Customers and staff are now as warm as toast at the busy Jewson Llangefni branch following the installation of a mighty double biomass boiler system.

The Anglesey builders’ merchant branch on the town’s industrial estate was, until recently, heated with oil boilers but to improve its energy performance Jewson has switched to a biomass system installed by Denbigh-based ‘green’ energy firm, Hafod Renewables.

It means the 100,000 square foot building is now meeting the company’s sustainability goals and Jewson Area Director, Louise Riley said: “Sustainability is important to us as a business, so when the oiled boiler system needed replacing at the Llangefni branch it presented us with a real challenge.

“This new renewable system means that the branch is effectively off-grid.”

Now the branch of the historic builder’s merchant – Jewson was founded in 1836 and has over 600 outlets nationwide – is also comfortably warm thanks to the twin 60 kilowatt biomass boiler system installed by Hafod Renewables

Richard Jones, Operations Director of Hafod Renewables, added: “We have been working with Jewson for several years on training for their staff on renewable systems.

“When they contacted us they recommended biomass which uses wood pellets from sustainable forests in Wales and is a by-product of waste wood from the timber industry. So far, it is working well for them.

“They haven’t got mains gas available here so we came up with this system which is saving almost £5,000 a year and ties in with their sustainable agenda as they’re helping save the planet as well.”

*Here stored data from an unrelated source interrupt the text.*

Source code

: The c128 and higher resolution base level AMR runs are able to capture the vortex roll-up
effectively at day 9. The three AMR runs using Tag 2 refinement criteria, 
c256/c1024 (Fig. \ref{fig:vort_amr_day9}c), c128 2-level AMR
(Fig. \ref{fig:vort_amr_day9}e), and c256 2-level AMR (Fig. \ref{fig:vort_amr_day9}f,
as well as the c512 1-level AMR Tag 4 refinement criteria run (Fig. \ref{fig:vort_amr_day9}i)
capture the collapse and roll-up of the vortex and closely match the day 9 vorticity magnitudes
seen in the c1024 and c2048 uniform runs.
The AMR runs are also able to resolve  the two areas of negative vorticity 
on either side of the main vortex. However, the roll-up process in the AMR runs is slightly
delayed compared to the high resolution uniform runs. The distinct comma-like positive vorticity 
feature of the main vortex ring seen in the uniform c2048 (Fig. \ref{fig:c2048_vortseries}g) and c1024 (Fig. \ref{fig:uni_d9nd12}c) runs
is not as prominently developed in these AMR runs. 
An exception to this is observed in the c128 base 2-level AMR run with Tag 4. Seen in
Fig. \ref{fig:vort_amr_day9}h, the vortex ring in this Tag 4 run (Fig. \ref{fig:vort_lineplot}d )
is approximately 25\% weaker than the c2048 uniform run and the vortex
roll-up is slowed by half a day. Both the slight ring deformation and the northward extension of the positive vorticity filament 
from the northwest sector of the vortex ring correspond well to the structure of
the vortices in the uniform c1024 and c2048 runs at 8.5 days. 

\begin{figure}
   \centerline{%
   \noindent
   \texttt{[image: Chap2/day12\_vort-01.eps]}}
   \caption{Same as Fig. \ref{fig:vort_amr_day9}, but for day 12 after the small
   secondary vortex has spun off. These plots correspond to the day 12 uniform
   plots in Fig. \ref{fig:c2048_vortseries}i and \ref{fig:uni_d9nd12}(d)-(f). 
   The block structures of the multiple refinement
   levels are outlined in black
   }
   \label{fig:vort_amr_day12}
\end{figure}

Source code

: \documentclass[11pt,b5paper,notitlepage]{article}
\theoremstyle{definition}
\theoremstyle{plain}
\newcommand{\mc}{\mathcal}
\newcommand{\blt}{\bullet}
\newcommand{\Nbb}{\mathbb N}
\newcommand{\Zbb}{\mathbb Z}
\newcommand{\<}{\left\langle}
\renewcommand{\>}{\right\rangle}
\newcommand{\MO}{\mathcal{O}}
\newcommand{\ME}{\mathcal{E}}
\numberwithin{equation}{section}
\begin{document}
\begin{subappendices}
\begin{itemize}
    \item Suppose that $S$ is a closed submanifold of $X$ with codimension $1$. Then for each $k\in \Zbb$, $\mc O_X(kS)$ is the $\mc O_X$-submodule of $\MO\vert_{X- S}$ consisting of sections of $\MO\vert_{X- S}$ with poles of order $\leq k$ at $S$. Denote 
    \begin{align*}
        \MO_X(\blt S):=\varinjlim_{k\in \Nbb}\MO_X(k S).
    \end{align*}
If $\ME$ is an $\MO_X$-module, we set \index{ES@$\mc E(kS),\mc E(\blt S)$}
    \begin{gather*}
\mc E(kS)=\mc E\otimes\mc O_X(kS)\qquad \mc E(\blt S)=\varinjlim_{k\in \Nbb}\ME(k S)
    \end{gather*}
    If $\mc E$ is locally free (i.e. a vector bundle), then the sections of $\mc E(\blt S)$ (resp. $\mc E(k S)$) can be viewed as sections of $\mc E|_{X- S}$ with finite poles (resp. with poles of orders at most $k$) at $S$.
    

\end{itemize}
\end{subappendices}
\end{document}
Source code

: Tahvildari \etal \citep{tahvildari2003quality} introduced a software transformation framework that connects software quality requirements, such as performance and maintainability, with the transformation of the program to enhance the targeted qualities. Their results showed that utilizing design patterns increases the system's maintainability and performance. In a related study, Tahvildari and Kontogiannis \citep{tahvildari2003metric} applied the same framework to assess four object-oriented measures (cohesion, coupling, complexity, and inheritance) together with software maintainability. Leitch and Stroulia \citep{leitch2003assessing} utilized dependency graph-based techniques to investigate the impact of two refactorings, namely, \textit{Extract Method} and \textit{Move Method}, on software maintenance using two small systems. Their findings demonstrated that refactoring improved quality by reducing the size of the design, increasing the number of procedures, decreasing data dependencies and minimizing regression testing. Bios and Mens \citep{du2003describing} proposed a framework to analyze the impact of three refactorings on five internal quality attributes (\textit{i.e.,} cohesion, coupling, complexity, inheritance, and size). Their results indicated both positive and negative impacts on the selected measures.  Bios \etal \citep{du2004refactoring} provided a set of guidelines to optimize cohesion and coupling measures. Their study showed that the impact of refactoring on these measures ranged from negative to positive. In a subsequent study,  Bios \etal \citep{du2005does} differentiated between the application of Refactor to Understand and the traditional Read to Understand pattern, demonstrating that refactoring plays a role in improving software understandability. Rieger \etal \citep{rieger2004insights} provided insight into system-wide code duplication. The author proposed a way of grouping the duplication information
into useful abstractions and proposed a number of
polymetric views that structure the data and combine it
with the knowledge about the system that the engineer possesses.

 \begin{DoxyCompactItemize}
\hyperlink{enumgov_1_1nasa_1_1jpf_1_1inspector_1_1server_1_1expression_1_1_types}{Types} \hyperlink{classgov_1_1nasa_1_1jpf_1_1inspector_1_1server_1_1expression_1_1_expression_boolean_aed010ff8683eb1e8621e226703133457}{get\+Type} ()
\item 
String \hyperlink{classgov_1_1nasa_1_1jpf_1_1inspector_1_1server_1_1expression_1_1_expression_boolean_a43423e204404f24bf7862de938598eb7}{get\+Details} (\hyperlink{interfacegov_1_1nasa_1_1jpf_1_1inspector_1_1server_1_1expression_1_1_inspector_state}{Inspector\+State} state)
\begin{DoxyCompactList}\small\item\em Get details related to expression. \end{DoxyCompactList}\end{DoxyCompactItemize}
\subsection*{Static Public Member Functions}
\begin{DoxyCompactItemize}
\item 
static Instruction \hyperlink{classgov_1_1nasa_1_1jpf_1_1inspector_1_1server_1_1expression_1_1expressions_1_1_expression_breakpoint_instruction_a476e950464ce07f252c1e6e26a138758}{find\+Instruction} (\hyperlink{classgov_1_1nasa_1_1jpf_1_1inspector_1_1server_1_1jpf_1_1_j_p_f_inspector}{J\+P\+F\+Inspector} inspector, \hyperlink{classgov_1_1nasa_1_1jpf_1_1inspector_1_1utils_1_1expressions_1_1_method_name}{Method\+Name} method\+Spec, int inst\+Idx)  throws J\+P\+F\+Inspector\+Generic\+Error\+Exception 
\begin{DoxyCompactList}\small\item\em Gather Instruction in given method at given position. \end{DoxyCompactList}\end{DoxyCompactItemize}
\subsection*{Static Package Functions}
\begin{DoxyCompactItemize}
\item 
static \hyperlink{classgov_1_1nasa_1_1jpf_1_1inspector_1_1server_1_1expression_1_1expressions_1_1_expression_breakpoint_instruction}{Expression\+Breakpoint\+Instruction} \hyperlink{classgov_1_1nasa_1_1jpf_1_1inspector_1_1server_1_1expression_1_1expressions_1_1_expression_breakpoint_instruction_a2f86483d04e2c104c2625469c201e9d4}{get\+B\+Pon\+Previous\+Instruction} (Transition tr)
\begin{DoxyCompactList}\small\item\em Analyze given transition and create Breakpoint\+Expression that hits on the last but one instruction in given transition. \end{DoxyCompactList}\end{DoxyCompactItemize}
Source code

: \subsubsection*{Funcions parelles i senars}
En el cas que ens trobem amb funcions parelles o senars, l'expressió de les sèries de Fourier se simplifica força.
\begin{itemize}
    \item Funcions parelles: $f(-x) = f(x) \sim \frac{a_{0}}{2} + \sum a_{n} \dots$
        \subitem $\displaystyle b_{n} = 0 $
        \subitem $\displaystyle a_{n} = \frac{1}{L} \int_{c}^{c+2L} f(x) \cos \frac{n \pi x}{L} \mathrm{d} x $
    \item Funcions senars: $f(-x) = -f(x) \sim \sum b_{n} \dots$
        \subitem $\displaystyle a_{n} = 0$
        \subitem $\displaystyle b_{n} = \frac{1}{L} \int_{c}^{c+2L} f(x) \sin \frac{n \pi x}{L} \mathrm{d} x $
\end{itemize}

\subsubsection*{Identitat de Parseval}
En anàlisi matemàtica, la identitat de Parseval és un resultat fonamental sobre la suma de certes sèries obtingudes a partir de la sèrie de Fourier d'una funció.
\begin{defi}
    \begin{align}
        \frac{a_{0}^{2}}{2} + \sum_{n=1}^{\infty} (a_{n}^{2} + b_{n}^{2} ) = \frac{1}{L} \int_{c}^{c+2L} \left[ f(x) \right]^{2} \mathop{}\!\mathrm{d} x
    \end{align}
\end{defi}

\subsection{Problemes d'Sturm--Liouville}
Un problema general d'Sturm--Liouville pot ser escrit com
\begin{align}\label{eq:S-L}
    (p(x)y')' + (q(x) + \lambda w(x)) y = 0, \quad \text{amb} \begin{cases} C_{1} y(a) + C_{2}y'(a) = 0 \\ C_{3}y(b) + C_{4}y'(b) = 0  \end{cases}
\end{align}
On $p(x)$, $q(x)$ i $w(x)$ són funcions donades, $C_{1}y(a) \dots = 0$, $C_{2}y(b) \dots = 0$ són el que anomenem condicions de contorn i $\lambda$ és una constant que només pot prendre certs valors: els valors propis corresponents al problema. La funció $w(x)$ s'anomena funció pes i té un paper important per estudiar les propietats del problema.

Richard’s son, David, Managing Director of Hafod Renewables, said: “It’s a two-way relationship with Jewsons because we are a good customer of theirs and spend about £30,000 a month with them in Denbigh and we have been working with them on training for staff on the renewable energy systems they sell.

“We’re very pleased to be in partnership with one of the giants of the UK construction industry and we’re very pleased with how the system is working at Llangefni where they also benefit from the Renewable Heating Initiative’s feed-in tariff which pays them 3p per kilowatt hour of power generated.

“With two 60 kilowatt boilers producing 80,000 KwH that adds up to £4,800 a year.”

Hafod Renewables, based on Denbigh’s Colomendy Industrial Estate, was founded in 2010 by former Holywell High School pupil David, an electrician and graduate in Renewable Energy, and Richard, a heating engineer, when the solar industry, fuelled by a generous feed-in tariff, was booming.

A Government cut to that tariff has driven many firms out of the business but Hafod, which employs six staff, has continued to grow as the company has expanded into other areas such as ground and air-source heat pumps, biomass and underfloor heating.

In those seven years they have fitted over 10,000 solar panels, stacked end on end they would tower over 29,028 foot Mount Everest.

Most of their clients have been domestic solar systems but as well as almost 100 farms, they have also installed solar power on the new Holywell ‘super’ school, businesses, including one of Wales’s biggest boatyards, and a rugby club as well as providing biomass boilers and air and ground-source heating systems.